# skinny dog rescued



## kab (Apr 11, 2005)

I played a part in this pitiful bichon mix being rescued. 

A woman had been keeping horses and dogs in horrible conditions and was finally busted.
The skinniest dog is shown in the picture. Our rescue group in Hot Springs took in 29 of her dogs that were neglected. There were also 31 horses that were seized. 

I have never seen a dog as skinny as Layla. I took her to the vet and really didn't expect her to live.

We were so overwhelmed that another rescue group has her now and is supplying her with all the love and care she need and deserves.

http://www.scottiekingdom.com/layla.htm


----------



## Max & Rocky (May 20, 2004)

> I played a part in this pitiful bichon mix being rescued.
> 
> A woman had been keeping horses and dogs in horrible conditions and was finally busted.
> The skinniest dog is shown in the picture. Our rescue group in Hot Springs took in 29 of her dogs that were neglected. There were also 31 horses that were seized.
> ...


I am speachless....



I don't know what to say other than thank you for your part in the rescue of these animals.


----------



## Suz & the Fluffs (Mar 11, 2006)

Wow she skinny. But adorable. I'm happy that shes with you now. Do you still have that beautiful Maltese Chelsey? She is way too cute and I know someone who is looking to rescue a Maltese...not myself though.


----------



## Bonnie's Mommie (Mar 2, 2006)

That poor little darling - I'm speechless too. You're wonderful for helping these defenseless beings. I hope that person rots in he##.


----------



## I found nemo (Feb 23, 2006)

That just made me cry. How is it someone, anyone could stand by and watch her everyday and not feed her. I can't believe people like this are in this world. I thank you from my heart. That is just terrible.. I wish I could look into that persons eyes, there is no way they have a soul..

Andrea~


----------



## kab (Apr 11, 2005)

> Wow she skinny. But adorable. I'm happy that shes with you now. Do you still have that beautiful Maltese Chelsey? She is way too cute and I know someone who is looking to rescue a Maltese...not myself though.[/B]

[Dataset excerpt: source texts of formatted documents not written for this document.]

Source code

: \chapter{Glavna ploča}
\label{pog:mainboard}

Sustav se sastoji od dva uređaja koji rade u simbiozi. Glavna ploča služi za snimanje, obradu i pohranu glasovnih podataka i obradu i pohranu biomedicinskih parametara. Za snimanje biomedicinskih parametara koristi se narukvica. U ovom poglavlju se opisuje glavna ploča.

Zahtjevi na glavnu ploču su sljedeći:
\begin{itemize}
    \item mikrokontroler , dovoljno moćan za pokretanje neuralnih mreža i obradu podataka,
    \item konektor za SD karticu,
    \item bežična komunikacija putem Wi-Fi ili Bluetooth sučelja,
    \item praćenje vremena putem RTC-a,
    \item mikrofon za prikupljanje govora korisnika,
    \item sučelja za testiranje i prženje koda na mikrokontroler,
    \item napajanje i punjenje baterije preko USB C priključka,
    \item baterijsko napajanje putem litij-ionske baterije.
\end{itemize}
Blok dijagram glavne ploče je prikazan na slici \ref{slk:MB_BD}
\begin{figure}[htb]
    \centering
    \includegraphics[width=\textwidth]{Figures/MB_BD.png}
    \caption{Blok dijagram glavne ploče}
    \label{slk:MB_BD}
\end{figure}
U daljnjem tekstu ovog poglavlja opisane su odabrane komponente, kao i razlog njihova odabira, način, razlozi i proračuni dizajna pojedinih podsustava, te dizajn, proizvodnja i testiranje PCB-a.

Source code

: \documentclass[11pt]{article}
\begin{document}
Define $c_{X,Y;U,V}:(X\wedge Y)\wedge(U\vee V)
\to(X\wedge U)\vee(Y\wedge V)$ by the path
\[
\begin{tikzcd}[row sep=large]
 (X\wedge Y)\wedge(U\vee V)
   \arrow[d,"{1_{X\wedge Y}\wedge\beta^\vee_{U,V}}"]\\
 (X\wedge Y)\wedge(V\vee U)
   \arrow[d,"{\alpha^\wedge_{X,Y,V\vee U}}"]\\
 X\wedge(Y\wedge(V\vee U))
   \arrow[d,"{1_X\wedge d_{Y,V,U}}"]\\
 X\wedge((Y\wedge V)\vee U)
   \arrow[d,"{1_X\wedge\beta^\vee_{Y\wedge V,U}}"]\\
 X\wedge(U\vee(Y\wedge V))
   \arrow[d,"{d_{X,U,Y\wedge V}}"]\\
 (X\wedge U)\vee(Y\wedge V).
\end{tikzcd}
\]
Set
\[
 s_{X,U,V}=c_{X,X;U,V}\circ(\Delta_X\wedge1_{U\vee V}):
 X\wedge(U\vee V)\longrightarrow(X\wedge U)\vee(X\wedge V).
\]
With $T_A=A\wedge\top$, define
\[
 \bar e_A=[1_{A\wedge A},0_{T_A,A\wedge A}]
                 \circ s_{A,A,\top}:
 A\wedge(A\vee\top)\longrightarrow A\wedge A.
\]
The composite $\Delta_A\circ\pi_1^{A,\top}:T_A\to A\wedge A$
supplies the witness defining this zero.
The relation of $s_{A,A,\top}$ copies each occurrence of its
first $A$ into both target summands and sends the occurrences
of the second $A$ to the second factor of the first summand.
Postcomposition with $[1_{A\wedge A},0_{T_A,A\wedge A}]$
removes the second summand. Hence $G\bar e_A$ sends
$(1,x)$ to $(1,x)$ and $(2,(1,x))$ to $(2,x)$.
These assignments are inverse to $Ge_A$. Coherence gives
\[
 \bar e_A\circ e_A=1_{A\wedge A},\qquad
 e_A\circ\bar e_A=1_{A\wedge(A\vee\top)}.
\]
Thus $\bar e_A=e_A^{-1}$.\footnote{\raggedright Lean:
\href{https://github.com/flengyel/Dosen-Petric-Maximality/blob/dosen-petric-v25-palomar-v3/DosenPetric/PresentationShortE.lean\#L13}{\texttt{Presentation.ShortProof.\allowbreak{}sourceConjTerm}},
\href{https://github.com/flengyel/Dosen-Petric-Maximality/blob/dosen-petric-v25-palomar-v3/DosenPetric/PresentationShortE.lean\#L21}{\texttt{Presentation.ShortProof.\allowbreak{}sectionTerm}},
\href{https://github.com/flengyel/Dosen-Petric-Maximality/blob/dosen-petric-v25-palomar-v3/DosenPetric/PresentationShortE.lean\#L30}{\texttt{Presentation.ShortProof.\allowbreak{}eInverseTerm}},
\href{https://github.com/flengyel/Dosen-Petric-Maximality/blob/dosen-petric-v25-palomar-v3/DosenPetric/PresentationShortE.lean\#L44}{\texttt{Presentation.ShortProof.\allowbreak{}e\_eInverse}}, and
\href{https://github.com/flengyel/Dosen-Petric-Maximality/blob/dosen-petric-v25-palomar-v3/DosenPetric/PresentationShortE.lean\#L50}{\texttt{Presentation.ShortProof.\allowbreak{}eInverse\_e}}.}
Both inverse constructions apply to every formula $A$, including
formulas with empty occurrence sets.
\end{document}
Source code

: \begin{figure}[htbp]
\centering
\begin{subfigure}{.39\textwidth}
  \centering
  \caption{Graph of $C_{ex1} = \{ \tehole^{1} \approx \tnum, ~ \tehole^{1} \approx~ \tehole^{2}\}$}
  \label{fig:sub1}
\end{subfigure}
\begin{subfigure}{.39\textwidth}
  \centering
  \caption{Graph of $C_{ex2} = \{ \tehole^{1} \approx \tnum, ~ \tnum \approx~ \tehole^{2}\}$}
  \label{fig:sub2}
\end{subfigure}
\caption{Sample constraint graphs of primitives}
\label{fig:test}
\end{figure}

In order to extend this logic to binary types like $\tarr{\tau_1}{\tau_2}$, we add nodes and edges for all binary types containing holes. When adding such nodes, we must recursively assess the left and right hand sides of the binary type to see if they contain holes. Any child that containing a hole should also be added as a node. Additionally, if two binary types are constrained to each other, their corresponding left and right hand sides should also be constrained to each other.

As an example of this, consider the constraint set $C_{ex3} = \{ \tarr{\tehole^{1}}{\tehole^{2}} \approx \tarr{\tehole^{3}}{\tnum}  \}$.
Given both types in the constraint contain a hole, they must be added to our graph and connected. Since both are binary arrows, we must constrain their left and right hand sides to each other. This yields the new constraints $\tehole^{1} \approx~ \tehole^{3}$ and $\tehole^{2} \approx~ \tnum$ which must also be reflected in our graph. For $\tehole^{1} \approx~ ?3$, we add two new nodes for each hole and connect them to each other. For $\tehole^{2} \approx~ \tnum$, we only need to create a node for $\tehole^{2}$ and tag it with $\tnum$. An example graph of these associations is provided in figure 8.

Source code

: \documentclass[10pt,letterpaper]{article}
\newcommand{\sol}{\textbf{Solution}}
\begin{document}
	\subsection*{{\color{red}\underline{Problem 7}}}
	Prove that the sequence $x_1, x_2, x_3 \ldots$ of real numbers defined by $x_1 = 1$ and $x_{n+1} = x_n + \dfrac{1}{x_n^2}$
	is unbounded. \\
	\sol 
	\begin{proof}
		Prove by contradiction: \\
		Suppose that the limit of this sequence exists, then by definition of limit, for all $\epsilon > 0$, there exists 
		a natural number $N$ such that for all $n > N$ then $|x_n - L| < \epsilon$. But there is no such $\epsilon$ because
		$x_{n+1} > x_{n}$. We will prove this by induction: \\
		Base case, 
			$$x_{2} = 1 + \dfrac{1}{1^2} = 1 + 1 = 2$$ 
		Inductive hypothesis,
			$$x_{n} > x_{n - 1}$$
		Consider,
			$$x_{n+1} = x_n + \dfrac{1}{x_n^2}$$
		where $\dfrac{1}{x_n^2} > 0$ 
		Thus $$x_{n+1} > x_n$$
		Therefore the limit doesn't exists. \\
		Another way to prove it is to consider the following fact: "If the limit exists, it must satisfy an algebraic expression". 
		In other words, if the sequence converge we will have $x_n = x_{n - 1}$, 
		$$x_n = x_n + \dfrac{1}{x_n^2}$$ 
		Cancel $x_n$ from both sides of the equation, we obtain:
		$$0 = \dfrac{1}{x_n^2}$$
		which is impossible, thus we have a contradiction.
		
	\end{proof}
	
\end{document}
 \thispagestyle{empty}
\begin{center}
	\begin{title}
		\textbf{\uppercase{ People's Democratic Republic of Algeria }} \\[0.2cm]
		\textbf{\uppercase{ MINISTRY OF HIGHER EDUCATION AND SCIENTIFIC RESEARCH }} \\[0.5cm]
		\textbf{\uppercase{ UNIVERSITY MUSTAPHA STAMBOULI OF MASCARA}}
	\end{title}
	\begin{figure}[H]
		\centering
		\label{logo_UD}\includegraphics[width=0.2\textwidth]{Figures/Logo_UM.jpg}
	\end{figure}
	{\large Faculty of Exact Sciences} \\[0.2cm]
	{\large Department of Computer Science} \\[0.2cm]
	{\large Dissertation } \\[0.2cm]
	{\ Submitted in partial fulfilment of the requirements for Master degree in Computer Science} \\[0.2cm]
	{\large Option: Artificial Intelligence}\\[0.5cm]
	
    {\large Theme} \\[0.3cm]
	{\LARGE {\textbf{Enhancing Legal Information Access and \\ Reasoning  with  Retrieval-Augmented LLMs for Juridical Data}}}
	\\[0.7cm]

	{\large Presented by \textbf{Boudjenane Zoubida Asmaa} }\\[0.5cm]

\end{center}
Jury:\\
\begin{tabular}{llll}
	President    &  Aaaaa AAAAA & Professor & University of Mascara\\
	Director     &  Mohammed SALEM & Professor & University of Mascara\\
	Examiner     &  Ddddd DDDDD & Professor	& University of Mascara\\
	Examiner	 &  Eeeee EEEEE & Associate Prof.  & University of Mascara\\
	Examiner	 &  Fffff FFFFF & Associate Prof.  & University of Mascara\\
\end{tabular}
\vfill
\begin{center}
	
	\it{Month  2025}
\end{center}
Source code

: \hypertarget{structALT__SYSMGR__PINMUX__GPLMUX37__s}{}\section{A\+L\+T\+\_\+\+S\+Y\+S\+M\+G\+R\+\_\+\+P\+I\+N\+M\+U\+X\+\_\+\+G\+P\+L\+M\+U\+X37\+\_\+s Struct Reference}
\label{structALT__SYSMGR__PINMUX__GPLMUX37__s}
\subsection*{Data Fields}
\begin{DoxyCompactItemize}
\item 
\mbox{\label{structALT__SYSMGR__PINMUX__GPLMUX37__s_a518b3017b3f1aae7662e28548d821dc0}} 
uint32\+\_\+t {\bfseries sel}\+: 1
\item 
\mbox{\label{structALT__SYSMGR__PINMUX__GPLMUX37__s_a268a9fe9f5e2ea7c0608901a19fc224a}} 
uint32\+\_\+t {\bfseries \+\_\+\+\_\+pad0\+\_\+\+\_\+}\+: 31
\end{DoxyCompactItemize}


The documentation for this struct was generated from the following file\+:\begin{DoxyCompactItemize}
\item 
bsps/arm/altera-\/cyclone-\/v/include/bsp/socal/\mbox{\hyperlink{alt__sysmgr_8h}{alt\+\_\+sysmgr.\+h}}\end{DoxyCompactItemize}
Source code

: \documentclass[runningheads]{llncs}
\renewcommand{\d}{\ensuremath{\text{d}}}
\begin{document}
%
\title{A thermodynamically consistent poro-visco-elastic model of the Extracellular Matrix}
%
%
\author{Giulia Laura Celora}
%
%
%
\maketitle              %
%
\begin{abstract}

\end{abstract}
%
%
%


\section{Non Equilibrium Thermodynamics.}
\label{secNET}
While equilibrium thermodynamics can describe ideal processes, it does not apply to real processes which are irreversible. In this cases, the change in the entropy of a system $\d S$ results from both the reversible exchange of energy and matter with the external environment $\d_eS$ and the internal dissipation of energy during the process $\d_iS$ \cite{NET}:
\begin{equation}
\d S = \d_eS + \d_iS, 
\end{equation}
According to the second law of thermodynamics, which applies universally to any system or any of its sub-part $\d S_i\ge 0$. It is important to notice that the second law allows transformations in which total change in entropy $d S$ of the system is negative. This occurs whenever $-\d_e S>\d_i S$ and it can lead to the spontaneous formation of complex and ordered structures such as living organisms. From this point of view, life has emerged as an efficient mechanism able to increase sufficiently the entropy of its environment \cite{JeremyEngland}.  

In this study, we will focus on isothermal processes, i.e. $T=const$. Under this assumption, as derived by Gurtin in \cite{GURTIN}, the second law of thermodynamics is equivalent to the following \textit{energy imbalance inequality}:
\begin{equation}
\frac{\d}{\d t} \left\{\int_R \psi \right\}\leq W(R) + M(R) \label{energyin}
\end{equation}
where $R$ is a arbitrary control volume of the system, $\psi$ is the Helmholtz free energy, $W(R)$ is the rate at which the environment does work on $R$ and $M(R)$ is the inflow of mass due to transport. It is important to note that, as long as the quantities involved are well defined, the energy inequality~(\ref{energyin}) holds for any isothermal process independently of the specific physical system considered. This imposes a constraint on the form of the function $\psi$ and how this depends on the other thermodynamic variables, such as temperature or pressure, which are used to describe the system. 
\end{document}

Chelsey got adopted by a member of SM. She posted about it a while back. She also has Rudy. Remember?


----------



## Suz & the Fluffs (Mar 11, 2006)

> QUOTE(Mom_to_Princess_Bella @ Aug 13 2006, 10:30 PM) index.php?act=findpost&pid=238363


<div class='quotemain'>
Hmm nope. I miss all the good stuff. I don't even know who Ruby is?


----------



## kab (Apr 11, 2005)

> That just made me cry. How is it someone, anyone could stand by and watch her everyday and not feed her. I can't believe people like this are in this world. I thank you from my heart. That is just terrible.. I wish I could look into that persons eyes, there is no way they have a soul..
> 
> Andrea~[/B]


I was not at the site, but one of the other girls told me that the lady was so casual. There was a dead dog in the pen next to some she was getting out and she never even acknowledged it. I think she was crazy.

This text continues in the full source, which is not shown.